Because unlike almost all hard drives, SSDs can actually work on more than one outstanding request at a time. Consumer SSDs use controllers with four or eight independent NAND flash memory channels. Enterprise SSD controllers are 8-32 channels. And there's some amount of parallelism available between NAND flash dies attached to the same channel, and between planes on an individual die. Also, for writes, SSDs will commonly buffer commands to be combined and issued with fewer actual NAND program operations.

tempguy9999 · on Aug 26, 2019

Thanks, very informative!

One more thing, I'm surprised that 4KB blocks are relevant, I'd have thought that disk requests in benchmarking (edit: cos manufacturers like to cheat), and a lot of reads in the real world, would operate at much larger requests than 4K.

Is it that IOs are broken down to 4K blocks at the disc controller level, or is that done deliberately in benchmarking to stress the IO subsystem?

wtallis · on Aug 26, 2019

SSDs are traditionally marketed with sequential IO performance expressed in MB/s or GB/s, and random IO performance expressed in 4kB IOs per second (IOPS). Using larger block sizes for random IO will increase throughput in terms of GB/s but will almost always yield a lower IOPS number. Block sizes smaller than 4kB usually don't give any improvement to IOPS because the SSD's Flash Translation Layer is usually built around managing data with 4kB granularity.

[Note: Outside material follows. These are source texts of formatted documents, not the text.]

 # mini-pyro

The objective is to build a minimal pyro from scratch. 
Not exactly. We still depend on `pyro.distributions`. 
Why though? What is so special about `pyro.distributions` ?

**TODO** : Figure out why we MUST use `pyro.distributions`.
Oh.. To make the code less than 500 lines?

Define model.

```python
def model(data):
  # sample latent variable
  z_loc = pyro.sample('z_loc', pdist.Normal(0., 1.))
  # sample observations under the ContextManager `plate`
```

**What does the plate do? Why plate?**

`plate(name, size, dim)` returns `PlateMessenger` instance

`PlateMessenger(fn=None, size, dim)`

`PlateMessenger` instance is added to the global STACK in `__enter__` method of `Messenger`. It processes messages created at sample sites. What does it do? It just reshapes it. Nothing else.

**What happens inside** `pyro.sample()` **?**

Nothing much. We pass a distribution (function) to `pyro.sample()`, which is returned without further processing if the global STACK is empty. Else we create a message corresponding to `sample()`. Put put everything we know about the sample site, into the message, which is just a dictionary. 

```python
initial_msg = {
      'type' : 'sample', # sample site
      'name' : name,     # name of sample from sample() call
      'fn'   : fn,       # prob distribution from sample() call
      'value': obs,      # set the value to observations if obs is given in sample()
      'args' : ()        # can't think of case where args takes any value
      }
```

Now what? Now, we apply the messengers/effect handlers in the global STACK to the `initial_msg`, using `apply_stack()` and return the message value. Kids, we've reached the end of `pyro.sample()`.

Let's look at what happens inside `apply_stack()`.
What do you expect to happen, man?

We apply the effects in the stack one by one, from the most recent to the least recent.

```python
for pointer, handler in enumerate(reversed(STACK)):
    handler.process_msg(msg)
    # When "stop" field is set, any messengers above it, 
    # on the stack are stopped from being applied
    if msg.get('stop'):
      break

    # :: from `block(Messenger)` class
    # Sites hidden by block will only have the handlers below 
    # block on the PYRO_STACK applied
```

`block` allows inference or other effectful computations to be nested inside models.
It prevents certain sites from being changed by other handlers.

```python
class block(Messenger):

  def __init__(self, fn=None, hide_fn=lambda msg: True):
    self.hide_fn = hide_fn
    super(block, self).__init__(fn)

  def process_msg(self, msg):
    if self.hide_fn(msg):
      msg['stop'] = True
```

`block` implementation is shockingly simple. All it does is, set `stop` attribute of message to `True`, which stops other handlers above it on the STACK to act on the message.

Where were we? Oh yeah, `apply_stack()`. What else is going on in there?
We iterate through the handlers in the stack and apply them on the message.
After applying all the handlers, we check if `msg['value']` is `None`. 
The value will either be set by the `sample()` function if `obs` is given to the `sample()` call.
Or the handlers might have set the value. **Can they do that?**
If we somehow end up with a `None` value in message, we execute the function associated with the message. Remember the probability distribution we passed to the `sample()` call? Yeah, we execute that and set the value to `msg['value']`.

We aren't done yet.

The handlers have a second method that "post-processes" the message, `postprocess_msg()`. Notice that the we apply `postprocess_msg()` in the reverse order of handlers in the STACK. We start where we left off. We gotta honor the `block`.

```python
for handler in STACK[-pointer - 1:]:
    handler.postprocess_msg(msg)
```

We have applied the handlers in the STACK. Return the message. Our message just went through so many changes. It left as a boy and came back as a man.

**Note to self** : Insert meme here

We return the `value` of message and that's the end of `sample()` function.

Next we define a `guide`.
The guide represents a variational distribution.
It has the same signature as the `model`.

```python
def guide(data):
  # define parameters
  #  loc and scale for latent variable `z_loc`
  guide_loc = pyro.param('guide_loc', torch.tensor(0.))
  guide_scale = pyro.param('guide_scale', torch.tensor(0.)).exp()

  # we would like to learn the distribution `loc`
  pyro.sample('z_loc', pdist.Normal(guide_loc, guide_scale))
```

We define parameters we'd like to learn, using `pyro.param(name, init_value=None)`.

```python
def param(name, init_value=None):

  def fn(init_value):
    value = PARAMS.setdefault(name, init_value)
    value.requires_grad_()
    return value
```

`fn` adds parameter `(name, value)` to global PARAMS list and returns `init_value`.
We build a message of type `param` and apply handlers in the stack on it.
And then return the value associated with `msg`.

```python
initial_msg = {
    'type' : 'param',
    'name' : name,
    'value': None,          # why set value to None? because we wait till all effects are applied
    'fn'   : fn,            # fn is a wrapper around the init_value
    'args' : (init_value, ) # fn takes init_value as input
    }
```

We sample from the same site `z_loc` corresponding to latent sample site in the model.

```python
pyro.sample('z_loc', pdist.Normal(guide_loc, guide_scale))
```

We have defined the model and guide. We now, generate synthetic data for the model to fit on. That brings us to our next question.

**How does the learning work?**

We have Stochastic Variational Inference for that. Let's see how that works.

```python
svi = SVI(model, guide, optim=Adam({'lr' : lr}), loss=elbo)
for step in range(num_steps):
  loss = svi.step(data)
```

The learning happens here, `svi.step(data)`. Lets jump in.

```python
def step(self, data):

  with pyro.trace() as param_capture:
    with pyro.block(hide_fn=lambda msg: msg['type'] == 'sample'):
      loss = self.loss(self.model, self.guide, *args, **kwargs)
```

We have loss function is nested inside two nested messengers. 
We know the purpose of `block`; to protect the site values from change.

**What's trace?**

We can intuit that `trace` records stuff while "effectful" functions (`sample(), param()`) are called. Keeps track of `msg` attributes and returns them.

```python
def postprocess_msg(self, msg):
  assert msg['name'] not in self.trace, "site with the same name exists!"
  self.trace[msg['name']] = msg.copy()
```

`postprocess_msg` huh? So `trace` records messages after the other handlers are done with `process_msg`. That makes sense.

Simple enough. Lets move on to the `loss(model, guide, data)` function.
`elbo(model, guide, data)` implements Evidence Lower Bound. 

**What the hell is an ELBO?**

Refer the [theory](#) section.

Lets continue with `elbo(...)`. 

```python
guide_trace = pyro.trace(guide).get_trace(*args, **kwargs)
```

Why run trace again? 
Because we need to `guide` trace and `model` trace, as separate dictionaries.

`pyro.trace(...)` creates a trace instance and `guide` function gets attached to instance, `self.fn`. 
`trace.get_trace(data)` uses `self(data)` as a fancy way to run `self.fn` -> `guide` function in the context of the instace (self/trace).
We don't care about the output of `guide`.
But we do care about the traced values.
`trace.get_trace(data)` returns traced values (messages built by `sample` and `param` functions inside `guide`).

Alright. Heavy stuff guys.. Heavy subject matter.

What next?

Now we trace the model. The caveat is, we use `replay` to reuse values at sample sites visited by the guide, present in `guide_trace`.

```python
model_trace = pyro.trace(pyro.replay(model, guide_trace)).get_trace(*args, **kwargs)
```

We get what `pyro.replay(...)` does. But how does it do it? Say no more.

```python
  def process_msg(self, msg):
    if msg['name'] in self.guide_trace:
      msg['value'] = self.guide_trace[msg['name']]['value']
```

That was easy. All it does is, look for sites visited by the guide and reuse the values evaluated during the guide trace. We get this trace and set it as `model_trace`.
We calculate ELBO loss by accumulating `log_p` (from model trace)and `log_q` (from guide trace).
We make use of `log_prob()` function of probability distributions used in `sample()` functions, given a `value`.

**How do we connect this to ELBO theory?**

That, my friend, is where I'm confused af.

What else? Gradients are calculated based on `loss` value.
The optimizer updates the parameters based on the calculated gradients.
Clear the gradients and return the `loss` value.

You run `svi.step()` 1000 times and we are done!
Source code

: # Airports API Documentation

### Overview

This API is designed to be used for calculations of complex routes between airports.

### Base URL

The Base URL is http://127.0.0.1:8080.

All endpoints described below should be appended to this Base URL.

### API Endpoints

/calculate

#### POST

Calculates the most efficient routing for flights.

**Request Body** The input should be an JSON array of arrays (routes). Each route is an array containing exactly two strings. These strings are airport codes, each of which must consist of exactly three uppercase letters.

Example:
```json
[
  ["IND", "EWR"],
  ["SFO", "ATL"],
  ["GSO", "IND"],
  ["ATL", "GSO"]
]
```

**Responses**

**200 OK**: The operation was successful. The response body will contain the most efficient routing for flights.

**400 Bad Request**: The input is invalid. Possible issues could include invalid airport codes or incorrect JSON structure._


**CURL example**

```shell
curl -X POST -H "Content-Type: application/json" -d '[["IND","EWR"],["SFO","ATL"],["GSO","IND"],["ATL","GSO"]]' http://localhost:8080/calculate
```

tempguy9999 · on Aug 26, 2019

> expressed in 4kB IOs per second (IOPS). Using larger block sizes for random IO will increase throughput in terms of GB/s but will almost always yield a lower IOPS number

and higher IOPs numbers give the marketing department the warm and fuzzies. Got it.

mlyle · on Aug 26, 2019

It is a good metric because it is a measure of random access. Bigger requests are a mixed measure of sequential performance and random access (and you can basically infer the performance for any io size from the huge request bandwidth and the smallest reasonable IO IOPS)

josteink · on Aug 26, 2019

> Personally, I cant feel the difference in storage performance between my NVMe system and older SATA SSD ones, despite NVMe being much faster.

For the tasks I do, this is night and day, and lack of NVMe is reason enough to warrant buying new hardware.

abarringer · on Aug 26, 2019

We are crafting a new Server cluster and it looks like the Gen4 PCIe will give us a 40% performance boost for what is basically NVMe over Fabric using Mellanox 100Gb cards (Azure HCI aka S2D). Next year we will be building out another cluster and will hopefully use Mellanox 200Gb cards which is only possible due to Gen4.

Performance tests here https://www.servethehome.com/amd-epyc-7002-series-rome-deliv...

FullyFunctional · on Aug 26, 2019

Ah, but that’s making assumptions about the user. There are lots of power users for whom IO bandwidth matters; high-end video editing for example.

tjoff · on Aug 26, 2019

And low-cores are not?! We have been core starved for almost a decade!

IO matters but peak bandwidth sequential reads are not such a limiting factor even for power users.

nottorp · on Aug 26, 2019

They - and any other subset - can get the PCIe 4 SSDs of course.

There are "lots" of other subsets where it stopped mattering a while ago though.